▸ THE TASK: What you give back should be exactly the opening lines of the data, ending with the line that contains "1. Earl Alminana" and including it.

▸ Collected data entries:
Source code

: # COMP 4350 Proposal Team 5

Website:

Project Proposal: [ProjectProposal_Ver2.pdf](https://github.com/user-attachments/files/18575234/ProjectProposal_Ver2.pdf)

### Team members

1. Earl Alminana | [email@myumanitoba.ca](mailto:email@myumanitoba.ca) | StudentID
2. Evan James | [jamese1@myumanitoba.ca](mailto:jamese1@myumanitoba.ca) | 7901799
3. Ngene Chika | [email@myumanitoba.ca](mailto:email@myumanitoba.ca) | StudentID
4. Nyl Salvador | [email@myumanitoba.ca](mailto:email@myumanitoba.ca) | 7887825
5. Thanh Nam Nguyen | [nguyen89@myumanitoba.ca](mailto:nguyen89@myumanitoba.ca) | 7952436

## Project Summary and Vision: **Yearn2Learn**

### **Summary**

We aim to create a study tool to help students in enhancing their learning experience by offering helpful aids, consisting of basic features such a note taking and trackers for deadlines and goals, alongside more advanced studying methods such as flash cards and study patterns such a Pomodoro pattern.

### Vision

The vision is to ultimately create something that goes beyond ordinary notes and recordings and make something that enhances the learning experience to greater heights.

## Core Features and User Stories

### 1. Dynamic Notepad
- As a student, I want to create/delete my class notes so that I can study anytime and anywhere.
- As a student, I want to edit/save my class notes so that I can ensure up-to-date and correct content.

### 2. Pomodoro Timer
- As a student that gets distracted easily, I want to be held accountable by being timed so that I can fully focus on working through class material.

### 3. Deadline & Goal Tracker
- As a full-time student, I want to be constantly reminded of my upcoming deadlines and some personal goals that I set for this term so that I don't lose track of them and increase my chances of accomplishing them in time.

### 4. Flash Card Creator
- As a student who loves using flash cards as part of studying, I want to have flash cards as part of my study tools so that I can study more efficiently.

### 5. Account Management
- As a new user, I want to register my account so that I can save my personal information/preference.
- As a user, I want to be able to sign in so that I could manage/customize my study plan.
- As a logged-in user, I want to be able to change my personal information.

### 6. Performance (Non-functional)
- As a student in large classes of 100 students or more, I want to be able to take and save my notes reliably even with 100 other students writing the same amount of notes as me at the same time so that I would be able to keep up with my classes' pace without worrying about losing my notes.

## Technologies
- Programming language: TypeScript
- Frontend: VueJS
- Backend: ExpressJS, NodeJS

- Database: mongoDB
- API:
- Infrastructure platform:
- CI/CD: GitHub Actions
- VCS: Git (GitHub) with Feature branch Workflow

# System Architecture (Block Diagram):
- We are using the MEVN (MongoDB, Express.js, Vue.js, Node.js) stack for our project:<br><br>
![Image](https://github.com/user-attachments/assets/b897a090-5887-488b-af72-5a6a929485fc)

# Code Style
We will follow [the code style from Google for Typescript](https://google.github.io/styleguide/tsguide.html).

▸ EXERCISE RESPONSE:
Source code

: # COMP 4350 Proposal Team 5

Website:

Project Proposal: [ProjectProposal_Ver2.pdf](https://github.com/user-attachments/files/18575234/ProjectProposal_Ver2.pdf)

### Team members

1. Earl Alminana | [email@myumanitoba.ca](mailto:email@myumanitoba.ca) | StudentID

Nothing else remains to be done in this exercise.